Projet HOPE

Voici quelques exemples d’accomplissements et de dénouements heureux qui ont été possibles grâce aux missions et aux services subventionnés dans la Province des Etats-Unis.

Ce projet est né il y a vingt-cinq ans, lorsque les Petites Sœurs de l’Assomption ont décidé d’ouvrir les portes de leur communauté aux femmes sans abri avec leurs enfants. Hope (espoir ) = House Open People Enter = (la maison est ouverte, les gens entrent).

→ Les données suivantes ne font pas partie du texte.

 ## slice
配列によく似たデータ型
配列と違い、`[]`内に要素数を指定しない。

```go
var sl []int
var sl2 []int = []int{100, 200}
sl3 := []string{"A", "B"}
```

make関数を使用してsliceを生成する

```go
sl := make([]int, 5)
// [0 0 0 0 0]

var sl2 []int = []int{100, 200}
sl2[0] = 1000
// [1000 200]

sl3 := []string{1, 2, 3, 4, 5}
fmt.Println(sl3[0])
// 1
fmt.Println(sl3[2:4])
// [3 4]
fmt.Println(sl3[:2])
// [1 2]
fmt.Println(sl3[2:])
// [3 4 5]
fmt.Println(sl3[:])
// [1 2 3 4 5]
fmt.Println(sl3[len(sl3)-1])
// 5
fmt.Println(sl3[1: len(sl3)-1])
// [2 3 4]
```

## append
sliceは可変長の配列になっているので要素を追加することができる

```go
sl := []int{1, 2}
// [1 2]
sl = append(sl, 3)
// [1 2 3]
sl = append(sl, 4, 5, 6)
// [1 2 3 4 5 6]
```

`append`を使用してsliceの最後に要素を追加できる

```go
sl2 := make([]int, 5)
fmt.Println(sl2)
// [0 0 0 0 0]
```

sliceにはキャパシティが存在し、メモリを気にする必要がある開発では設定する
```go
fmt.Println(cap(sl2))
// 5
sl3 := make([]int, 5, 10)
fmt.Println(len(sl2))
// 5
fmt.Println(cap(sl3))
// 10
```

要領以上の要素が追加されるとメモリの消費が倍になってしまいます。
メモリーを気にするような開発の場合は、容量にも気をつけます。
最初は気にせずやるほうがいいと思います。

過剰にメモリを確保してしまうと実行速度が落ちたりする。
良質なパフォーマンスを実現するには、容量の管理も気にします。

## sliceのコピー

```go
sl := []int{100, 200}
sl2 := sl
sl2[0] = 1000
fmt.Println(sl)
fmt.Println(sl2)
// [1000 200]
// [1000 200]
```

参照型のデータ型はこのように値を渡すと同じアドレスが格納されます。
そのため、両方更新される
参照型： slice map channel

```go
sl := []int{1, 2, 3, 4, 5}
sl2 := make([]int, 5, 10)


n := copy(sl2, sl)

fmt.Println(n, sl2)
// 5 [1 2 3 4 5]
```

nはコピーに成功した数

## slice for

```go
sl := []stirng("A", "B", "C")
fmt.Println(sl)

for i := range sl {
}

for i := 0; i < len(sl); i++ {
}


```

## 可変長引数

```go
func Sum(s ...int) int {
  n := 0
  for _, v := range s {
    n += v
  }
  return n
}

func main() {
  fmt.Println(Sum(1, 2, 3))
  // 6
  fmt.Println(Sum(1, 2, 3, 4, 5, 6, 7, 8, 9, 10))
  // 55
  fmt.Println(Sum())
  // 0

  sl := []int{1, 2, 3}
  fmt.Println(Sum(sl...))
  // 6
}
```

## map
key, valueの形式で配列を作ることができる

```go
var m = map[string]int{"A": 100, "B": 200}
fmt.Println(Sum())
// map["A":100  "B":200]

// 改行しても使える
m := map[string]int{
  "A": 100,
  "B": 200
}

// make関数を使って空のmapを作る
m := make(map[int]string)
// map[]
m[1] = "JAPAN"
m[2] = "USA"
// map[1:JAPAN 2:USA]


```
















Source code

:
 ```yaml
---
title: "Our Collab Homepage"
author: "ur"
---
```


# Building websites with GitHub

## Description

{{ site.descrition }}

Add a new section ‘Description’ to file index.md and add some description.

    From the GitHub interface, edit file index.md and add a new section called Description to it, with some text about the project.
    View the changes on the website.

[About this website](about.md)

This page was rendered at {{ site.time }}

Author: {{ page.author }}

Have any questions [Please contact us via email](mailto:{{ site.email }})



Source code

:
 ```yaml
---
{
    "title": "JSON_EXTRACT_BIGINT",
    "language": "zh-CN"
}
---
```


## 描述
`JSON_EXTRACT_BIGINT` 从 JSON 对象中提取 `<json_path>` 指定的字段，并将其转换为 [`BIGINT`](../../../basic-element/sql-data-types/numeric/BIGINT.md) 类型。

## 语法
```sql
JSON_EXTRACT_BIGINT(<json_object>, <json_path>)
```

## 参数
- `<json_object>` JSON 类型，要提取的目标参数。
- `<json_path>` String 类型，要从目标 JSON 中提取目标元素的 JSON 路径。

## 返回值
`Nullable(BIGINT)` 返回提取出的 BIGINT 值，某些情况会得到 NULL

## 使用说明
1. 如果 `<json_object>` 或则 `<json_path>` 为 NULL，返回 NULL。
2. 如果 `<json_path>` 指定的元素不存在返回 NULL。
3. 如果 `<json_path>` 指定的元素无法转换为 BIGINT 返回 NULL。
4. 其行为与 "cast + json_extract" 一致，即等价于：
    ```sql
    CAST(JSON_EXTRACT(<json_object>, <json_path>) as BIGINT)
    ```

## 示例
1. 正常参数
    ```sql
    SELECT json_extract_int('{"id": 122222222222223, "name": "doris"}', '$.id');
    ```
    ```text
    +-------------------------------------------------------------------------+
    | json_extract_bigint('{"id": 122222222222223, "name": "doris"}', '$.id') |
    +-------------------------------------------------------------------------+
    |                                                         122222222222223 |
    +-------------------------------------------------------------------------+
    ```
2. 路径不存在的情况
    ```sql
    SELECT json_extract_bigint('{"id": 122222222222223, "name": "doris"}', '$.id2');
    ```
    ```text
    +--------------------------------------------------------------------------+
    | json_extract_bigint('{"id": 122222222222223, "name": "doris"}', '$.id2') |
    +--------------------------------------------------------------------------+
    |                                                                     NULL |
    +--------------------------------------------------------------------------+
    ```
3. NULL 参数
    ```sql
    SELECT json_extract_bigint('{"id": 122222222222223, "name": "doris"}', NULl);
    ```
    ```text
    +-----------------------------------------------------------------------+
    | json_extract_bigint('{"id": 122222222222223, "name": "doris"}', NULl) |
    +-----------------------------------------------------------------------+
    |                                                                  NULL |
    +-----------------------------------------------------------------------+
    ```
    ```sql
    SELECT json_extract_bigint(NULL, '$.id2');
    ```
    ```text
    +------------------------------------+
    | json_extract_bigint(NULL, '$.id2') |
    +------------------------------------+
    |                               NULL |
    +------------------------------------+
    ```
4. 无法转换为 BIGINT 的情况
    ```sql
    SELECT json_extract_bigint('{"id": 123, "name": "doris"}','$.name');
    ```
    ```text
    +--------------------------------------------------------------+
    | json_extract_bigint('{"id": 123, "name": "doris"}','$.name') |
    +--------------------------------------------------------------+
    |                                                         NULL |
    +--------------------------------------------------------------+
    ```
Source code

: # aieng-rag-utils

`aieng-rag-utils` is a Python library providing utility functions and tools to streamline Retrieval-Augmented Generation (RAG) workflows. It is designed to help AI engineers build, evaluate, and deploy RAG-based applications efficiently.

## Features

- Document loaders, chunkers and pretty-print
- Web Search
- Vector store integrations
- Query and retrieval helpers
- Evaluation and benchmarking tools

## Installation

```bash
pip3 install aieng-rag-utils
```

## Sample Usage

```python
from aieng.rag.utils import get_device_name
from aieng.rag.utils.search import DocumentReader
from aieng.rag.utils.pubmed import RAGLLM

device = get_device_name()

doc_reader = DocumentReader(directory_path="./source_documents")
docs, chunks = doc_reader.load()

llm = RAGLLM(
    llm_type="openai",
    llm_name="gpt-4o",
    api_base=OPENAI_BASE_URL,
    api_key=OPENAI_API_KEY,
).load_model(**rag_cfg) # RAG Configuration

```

C’est devenu l’un des premiers centres d’accueil pour les familles à voir le jour dans l’état du Massachusetts, prenant le statut d’association à but non lucratif. Project Hope s’est ensuite développé pour devenir une agence proposant de multiples services, initiative d’avant-garde à Boston pour sortir les familles du mal-logement et de la pauvreté. Les mères qui ont des revenus très insuffisants peuvent ainsi avoir accès à l’éducation, au travail, au logement et aux services d’urgence ; leur épanouissement personnel est encouragé ; et c’est au bout du compte une initiative qui œuvre pour que des changements s’opèrent à un niveau plus large. Le climat actuel d’instabilité économique a fait plonger dans la pauvreté des familles qui auparavant avaient une certaine stabilité ; nous sommes donc aujourd’hui appelées à trouver des solutions créatives pour permettre aux gens de se sortir de la pauvreté : c’est la mission de Project Hope.
 
Project Hope, un innovateur social reconnu
 
En 2010, la formation proposée par Project Hope dans les métiers de santé (le WDEP) a gagné un prix en matière d’innovation sociale, dans la catégorie de l’emploi et de l’éducation, décerné par le Forum de l’Innovation Sociale. En mai, la directrice de cette formation, Tressa Stazinski, a présenté la formation aux investisseurs intéressés par une approche originale pour aider les personnes ayant des revenus limités à subvenir à leurs propres besoins. Elle a donné quelques exemples d’accomplissements positifs, obtenus par Project Hope, à ces bienfaiteurs potentiels prêts à financer des projets ayant des résultats concrets positifs. Voici quelques-unes des histoires qu’elle leur a partagées :
 
Tanya, du domicile perdu à l’espoir retrouvé
Tanya est arrivée à Project Hope parce qu’elle fuyait l’homme qui la maltraitait ; elle n’avait strictement rien, à part ce que ses enfants avaient réussi à caser dans leur sac-à-dos. Aujourd’hui, diplômée du WDEP, Tanya a retrouvé une stabilité financière et elle peut subvenir aux besoins de sa famille.
Lisa, 6 ans de stabilité
Lisa était au chômage depuis deux ans et elle était sur le point de tout perdre : sa maison, ses enfants, son estime de soi et sa dignité. Depuis qu’elle a été diplômée du WDEP il y a six ans, elle travaille dans le domaine de la santé. La présentation du Forum de l’Innovation Sociale montrait comment les approches créatives appliquées par WDEP peuvent avoir des effets profonds et durables sur les participants.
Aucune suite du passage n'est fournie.